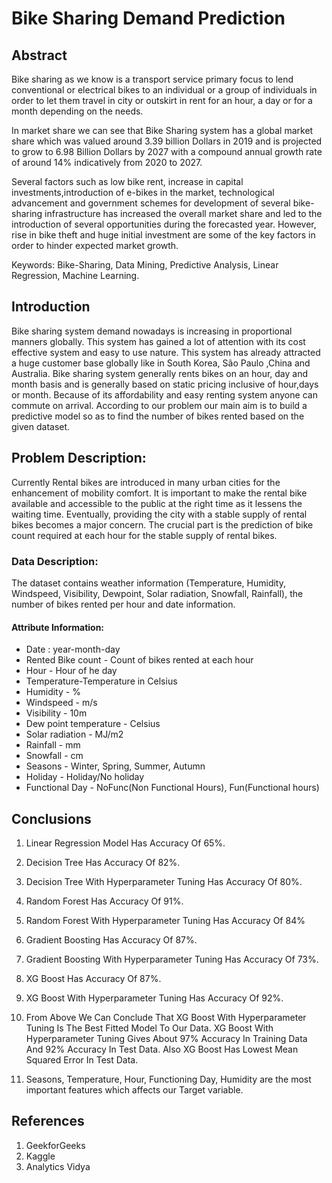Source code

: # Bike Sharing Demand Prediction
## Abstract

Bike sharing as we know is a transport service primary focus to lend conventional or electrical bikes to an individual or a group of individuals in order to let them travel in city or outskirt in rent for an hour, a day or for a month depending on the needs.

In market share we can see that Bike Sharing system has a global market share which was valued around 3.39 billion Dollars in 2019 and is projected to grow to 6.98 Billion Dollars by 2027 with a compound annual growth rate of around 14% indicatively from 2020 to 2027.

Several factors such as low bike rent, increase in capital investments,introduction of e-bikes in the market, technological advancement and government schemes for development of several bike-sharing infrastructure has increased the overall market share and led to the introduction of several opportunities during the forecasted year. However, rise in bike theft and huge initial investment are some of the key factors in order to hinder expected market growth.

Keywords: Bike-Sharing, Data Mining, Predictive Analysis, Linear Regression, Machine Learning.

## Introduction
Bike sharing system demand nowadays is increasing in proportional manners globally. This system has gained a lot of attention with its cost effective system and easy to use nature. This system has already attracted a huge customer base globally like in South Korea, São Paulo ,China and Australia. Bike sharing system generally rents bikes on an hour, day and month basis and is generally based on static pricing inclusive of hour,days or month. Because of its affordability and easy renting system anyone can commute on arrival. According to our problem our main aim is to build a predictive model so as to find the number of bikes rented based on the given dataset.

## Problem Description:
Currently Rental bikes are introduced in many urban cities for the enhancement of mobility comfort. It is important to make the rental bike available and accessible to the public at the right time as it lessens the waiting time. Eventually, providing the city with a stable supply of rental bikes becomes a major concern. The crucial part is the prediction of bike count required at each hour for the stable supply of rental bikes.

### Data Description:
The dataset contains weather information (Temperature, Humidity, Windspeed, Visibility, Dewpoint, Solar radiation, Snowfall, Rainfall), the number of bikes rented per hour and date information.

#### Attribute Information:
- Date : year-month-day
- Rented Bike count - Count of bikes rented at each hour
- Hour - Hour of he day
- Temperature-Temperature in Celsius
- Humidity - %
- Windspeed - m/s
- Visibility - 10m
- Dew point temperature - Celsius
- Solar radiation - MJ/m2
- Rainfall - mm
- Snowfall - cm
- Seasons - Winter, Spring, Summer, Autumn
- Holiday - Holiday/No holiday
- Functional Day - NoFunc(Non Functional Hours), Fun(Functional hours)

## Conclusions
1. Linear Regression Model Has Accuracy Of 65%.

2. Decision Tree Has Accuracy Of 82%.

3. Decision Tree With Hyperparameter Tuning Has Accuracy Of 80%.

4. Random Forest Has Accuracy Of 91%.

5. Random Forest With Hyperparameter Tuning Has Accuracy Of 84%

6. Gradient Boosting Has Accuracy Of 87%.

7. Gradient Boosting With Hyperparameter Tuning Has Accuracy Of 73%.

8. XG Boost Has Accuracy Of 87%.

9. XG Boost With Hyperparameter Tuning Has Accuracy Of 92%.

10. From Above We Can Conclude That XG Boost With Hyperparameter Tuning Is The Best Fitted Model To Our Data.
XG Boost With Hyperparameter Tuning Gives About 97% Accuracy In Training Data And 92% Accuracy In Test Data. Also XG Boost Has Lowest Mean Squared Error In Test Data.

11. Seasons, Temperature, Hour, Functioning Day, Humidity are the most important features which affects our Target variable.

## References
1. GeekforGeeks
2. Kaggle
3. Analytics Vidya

◆ ◆ ◆ ◆

Task details:
When a line in the data holds the word "Tuning", show that line.

Result of this exercise:
3. Decision Tree With Hyperparameter Tuning Has Accuracy Of 80%.
5. Random Forest With Hyperparameter Tuning Has Accuracy Of 84%
7. Gradient Boosting With Hyperparameter Tuning Has Accuracy Of 73%.
9. XG Boost With Hyperparameter Tuning Has Accuracy Of 92%.
10. From Above We Can Conclude That XG Boost With Hyperparameter Tuning Is The Best Fitted Model To Our Data.
XG Boost With Hyperparameter Tuning Gives About 97% Accuracy In Training Data And 92% Accuracy In Test Data. Also XG Boost Has Lowest Mean Squared Error In Test Data.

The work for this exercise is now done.